Mahasiswa Fakultas Sains dan Teknologi (FST), jurusan Sistem Informasi (SI), semester delapan, Muhammad Rijal Faiq menuturkan, Mirisnya, masih banyak masyarakat yang beranggapan bahwa kekerasan adalah jalan untuk melatih mental anak. Padahal, pelaku kekerasan tak jarang melakukan hal yang di luar batas wajar.
“Banyak faktor yang mendorong para pelajar untuk melakukan bullying, diantaranya seperti merasa paling berani, hebat, serta mementingkan diri sendiri. Jika sikap tersebut masih tertanam, maka mereka tidak akan sadar dan berhenti. Oleh karena itu, pihak sekolah dan pihak berwenang mesti tegas. Misalnya seperti memberikan kebijakan drop out bagi pelaku kekerasan untuk memberikan efek jera,” jelasnya.
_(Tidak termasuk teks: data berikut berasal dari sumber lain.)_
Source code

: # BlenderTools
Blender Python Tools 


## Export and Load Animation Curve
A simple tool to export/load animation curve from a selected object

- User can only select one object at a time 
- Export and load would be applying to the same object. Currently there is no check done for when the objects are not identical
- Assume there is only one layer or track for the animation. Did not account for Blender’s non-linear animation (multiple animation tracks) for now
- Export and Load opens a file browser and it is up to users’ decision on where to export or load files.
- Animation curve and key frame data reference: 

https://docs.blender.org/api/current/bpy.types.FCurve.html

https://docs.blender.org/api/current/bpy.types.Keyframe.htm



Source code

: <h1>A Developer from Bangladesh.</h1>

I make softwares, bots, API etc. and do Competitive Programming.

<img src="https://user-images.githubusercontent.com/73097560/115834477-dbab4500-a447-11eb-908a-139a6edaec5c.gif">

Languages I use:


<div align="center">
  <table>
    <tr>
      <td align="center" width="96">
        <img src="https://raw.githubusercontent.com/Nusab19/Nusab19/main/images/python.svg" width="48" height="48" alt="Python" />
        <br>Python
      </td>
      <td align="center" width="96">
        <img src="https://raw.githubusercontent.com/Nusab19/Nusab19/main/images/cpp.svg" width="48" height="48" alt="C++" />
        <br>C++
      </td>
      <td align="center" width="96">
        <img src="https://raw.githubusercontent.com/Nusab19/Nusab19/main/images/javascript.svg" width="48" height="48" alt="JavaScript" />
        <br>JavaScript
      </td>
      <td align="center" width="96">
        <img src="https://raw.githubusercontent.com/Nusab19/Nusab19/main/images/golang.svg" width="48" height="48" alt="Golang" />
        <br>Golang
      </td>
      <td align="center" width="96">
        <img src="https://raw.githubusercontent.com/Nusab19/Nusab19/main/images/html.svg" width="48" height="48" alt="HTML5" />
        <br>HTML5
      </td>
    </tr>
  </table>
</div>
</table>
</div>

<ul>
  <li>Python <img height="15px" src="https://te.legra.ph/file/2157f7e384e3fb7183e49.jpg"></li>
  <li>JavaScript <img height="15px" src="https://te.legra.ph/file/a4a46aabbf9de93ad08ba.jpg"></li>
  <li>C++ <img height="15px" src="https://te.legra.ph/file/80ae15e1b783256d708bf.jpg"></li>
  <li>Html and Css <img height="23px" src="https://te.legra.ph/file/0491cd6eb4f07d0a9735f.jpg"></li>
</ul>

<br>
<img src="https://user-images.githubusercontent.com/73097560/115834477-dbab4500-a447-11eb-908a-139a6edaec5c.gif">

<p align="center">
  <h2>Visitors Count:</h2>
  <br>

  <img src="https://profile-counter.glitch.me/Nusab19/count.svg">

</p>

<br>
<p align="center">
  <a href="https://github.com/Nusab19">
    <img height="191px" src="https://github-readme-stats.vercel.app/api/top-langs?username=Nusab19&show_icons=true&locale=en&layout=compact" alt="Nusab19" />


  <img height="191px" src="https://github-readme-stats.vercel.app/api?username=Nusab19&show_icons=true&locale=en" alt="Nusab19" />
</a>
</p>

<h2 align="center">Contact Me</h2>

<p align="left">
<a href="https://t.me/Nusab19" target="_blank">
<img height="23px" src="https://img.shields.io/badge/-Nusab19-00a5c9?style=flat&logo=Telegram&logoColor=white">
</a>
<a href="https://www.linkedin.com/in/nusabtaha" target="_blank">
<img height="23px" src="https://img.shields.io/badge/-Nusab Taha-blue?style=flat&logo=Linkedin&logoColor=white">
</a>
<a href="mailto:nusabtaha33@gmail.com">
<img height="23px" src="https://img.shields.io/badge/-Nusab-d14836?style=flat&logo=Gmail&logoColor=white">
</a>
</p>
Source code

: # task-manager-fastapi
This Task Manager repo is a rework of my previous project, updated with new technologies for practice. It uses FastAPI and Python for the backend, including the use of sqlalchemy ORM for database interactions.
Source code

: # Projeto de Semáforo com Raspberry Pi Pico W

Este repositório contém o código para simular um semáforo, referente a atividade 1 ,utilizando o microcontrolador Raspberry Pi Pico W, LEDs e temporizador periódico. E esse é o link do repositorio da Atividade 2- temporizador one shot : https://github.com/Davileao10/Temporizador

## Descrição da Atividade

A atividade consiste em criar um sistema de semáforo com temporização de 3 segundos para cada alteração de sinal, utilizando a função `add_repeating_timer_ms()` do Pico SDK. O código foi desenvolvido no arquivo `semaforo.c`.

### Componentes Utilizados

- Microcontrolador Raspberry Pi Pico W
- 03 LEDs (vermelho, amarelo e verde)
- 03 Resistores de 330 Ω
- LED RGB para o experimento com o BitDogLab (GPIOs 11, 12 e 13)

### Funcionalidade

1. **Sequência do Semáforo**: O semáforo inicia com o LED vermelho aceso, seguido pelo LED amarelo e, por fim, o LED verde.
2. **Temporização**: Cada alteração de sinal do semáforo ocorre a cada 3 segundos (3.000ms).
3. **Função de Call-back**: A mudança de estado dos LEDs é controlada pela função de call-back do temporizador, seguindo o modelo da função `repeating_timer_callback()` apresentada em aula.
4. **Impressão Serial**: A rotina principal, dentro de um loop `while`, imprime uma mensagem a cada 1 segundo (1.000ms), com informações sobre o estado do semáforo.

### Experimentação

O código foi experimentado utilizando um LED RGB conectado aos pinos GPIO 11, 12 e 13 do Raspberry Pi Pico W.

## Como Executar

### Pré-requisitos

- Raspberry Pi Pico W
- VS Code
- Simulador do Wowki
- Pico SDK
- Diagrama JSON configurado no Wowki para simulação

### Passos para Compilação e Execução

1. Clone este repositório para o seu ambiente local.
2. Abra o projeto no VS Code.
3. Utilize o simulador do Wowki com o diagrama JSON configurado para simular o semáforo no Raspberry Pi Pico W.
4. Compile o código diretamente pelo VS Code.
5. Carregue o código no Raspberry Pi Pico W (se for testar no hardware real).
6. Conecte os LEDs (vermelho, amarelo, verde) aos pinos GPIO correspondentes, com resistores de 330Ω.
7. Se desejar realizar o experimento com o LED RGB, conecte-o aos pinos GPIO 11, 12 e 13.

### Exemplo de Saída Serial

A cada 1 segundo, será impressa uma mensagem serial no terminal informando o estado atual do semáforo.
Mahasiswa Fakultas Ilmu Tarbiyah dan Keguruan (FITK), jurusan Pendidikan, Bahasa, dan Sastra Indonesia (PBSI), semester empat, Naya Nur Laila mengatakan, berdasarkan realita saat ini, masih banyak pelajar yang belum bisa saling menghargai satu sama lain. Padahal, kekerasan sendiri dapat berakibat fatal, seperti trauma dan depresi pada korban.
“Kekerasan, bullying, perundungan, dan lain sebagainya tidak dapat dibenarkan, sekalipun alasannya berasal dari faktor keluarga yang kurang harmonis. Sebab, kesadaran untuk menjauhi perbuatan yang menyakiti orang lain tumbuh dari diri sendiri. Mungkin untuk pencegahan lainnya bisa diadakan penyuluhan dan bimbingan orang tua yang tidak boleh lewat,” ujarnya.